Yesterday I spent the day at a workshop at the Seacoast Science Center, which lies within Odiorne State Park on the shore of the Atlantic Ocean. The water shimmered under a blue sky, the Isles of Shoals looked close, students visiting the Science Center clambered over the exposed intertidal rocks. The focus of our workshop, however, was landward and less idyllic.
Invasive plants. Sometimes it seems hopeless trying to remove existing infestations and repel new ones. The workshop speakers, experienced in both, were determined and motivational. It is worth the effort they said -- to restore and maintain natural habitats, to maintain native plants that an array of native insects and other wildlife are adapted to, to ensure that natural systems keep functioning. The monarch butterfly is an example. It depends on common milkweed for its life cycle, but in some places in the northeast the invasive pale swallow-wort (also in the milkweed family) is taking over fields and crowding out native plants. Although the two plants are from the same family, monarchs cannot use swallow-wort.
A panel of three focused entirely on Japanese knotweed. The stems look like bamboo. It forms dense stands and is one of the most difficult invasive plants to control. Mowing spreads the plant farther. Knotweed spreads quickly along waterways and roadways; its rhizomes can move long distances undetected underground, extending up to 30 feet and 10 feet deep! This is one plant that most everyone agrees can only be controlled with repeated treatments of herbicide if the stands are more than a few stems. To avoid use of chemicals, small infestations must be removed as soon as they are detected.
Many people may wonder why there is such concern about invasive plants.
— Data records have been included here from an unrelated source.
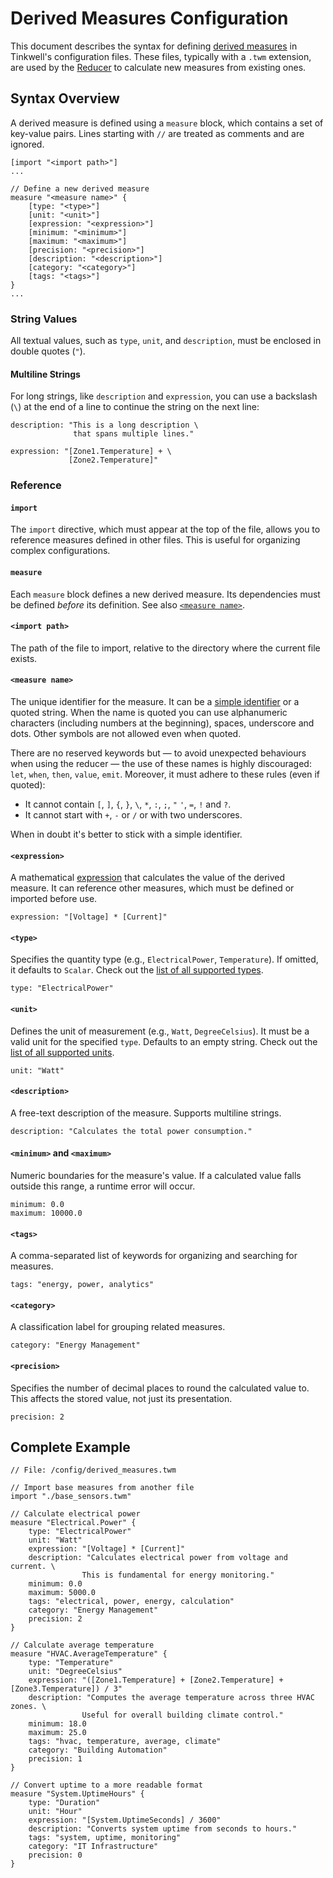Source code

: # Derived Measures Configuration

This document describes the syntax for defining [derived measures](./Glossary.md#derived-measure) in Tinkwell's configuration files. These files, typically with a `.twm` extension, are used by the [Reducer](./Glossary.md#reducer) to calculate new measures from existing ones.

## Syntax Overview

A derived measure is defined using a `measure` block, which contains a set of key-value pairs. Lines starting with `//` are treated as comments and are ignored.

```tinkwell
[import "<import path>"]
...

// Define a new derived measure
measure "<measure name>" {
    [type: "<type>"]
    [unit: "<unit>"] 
    [expression: "<expression>"]
    [minimum: "<minimum>"]
    [maximum: "<maximum>"]
    [precision: "<precision>"]
    [description: "<description>"]
    [category: "<category>"]
    [tags: "<tags>"]
}
...
```

### String Values

All textual values, such as `type`, `unit`, and `description`, must be enclosed in double quotes (`"`).

#### Multiline Strings

For long strings, like `description` and `expression`, you can use a backslash (`\`) at the end of a line to continue the string on the next line:

```tinkwell
description: "This is a long description \
              that spans multiple lines."

expression: "[Zone1.Temperature] + \
             [Zone2.Temperature]"
```

### Reference

#### `import`
The `import` directive, which must appear at the top of the file, allows you to reference measures defined in other files. This is useful for organizing complex configurations.

#### `measure`
Each `measure` block defines a new derived measure. Its dependencies must be defined _before_ its definition. See also [`<measure name>`](#measure-name).

#### `<import path>`
The path of the file to import, relative to the directory where the current file exists.

#### `<measure name>`

The unique identifier for the measure. It can be a [simple identifier](./Glossary.md#simple-identifier) or a quoted string. When the name is quoted you can use alphanumeric characters (including numbers at the beginning), spaces, underscore and dots. Other symbols are not allowed even when quoted.

There are no reserved keywords but — to avoid unexpected behaviours when using the reducer — the use of these names is highly discouraged: `let`, `when`, `then`, `value`, `emit`. Moreover, it must adhere to these rules (even if quoted):
* It cannot contain `[`, `]`, `{`, `}`, `\`, `*`, `:`, `;`, `"` `'`, `=`, `!` and `?`. 
* It cannot start with `+`, `-` or `/` or with two underscores.

When in doubt it's better to stick with a simple identifier.

#### `<expression>`

A mathematical [expression](./Expressions.md) that calculates the value of the derived measure. It can reference other measures, which must be defined or imported before use.

```tinkwell
expression: "[Voltage] * [Current]"
```

#### `<type>`

Specifies the quantity type (e.g., `ElectricalPower`, `Temperature`). If omitted, it defaults to `Scalar`. Check out the [list of all supported types](./Units.md).

```tinkwell
type: "ElectricalPower"
```

#### `<unit>`

Defines the unit of measurement (e.g., `Watt`, `DegreeCelsius`). It must be a valid unit for the specified `type`. Defaults to an empty string. Check out the [list of all supported units](./Units.md).

```tinkwell
unit: "Watt"
```

#### `<description>`

A free-text description of the measure. Supports multiline strings.

```tinkwell
description: "Calculates the total power consumption."
```

#### `<minimum>` and `<maximum>`

Numeric boundaries for the measure's value. If a calculated value falls outside this range, a runtime error will occur.

```tinkwell
minimum: 0.0
maximum: 10000.0
```

#### `<tags>`

A comma-separated list of keywords for organizing and searching for measures.

```tinkwell
tags: "energy, power, analytics"
```

#### `<category>`

A classification label for grouping related measures.

```tinkwell
category: "Energy Management"
```

#### `<precision>`

Specifies the number of decimal places to round the calculated value to. This affects the stored value, not just its presentation.

```tinkwell
precision: 2
```

## Complete Example

```tinkwell
// File: /config/derived_measures.twm

// Import base measures from another file
import "./base_sensors.twm"

// Calculate electrical power
measure "Electrical.Power" {
    type: "ElectricalPower"
    unit: "Watt"
    expression: "[Voltage] * [Current]"
    description: "Calculates electrical power from voltage and current. \
                This is fundamental for energy monitoring."
    minimum: 0.0
    maximum: 5000.0
    tags: "electrical, power, energy, calculation"
    category: "Energy Management"
    precision: 2
}

// Calculate average temperature
measure "HVAC.AverageTemperature" {
    type: "Temperature"
    unit: "DegreeCelsius"
    expression: "([Zone1.Temperature] + [Zone2.Temperature] + [Zone3.Temperature]) / 3"
    description: "Computes the average temperature across three HVAC zones. \
                Useful for overall building climate control."
    minimum: 18.0
    maximum: 25.0
    tags: "hvac, temperature, average, climate"
    category: "Building Automation"
    precision: 1
}

// Convert uptime to a more readable format
measure "System.UptimeHours" {
    type: "Duration"
    unit: "Hour"
    expression: "[System.UptimeSeconds] / 3600"
    description: "Converts system uptime from seconds to hours."
    tags: "system, uptime, monitoring"
    category: "IT Infrastructure"
    precision: 0
}
```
A knotweed here, a buckthorn there, a few garlic mustard, burning bush, or honeysuckle in the yard. It's about the numbers. One of the most pernicious traits of these plants is that they spread very, very quickly given the right conditions.
Early detection and rapid response was the message of the day, especially if one goal is to avoid use of chemicals. Once an infestation gets beyond a certain size, hand pulling or digging becomes ineffective or incredibly labor intensive.
Another interesting discussion at the workshop is the movement of material from place to place: fill, gravel, mulch, loam, compost, leaves. It is now known that many invasive plants are being moved from property to property and along roads in these materials. My dad and I just discovered last weekend that the source of garlic mustard on Winterberry Farm was probably in the loads of leaves that he got from the town for use as mulch.
A few recommendations from the workshop:
- Know the source of any fill, mulch, loam, or other material brought to your property
- Get to know the invasive plants in your area and employ early detection-early response
- Look at many excellent sources for more information, such as:
- Avoid staging or piling debris on or mowing areas of invasive plants, unless it is part of a control effort, as you might spread the invasives farther
- Remember to focus on the goal: preserving our natural heritage -- the biological diversity native to the region
I'll be watching for monarchs flitting among the common milkweed.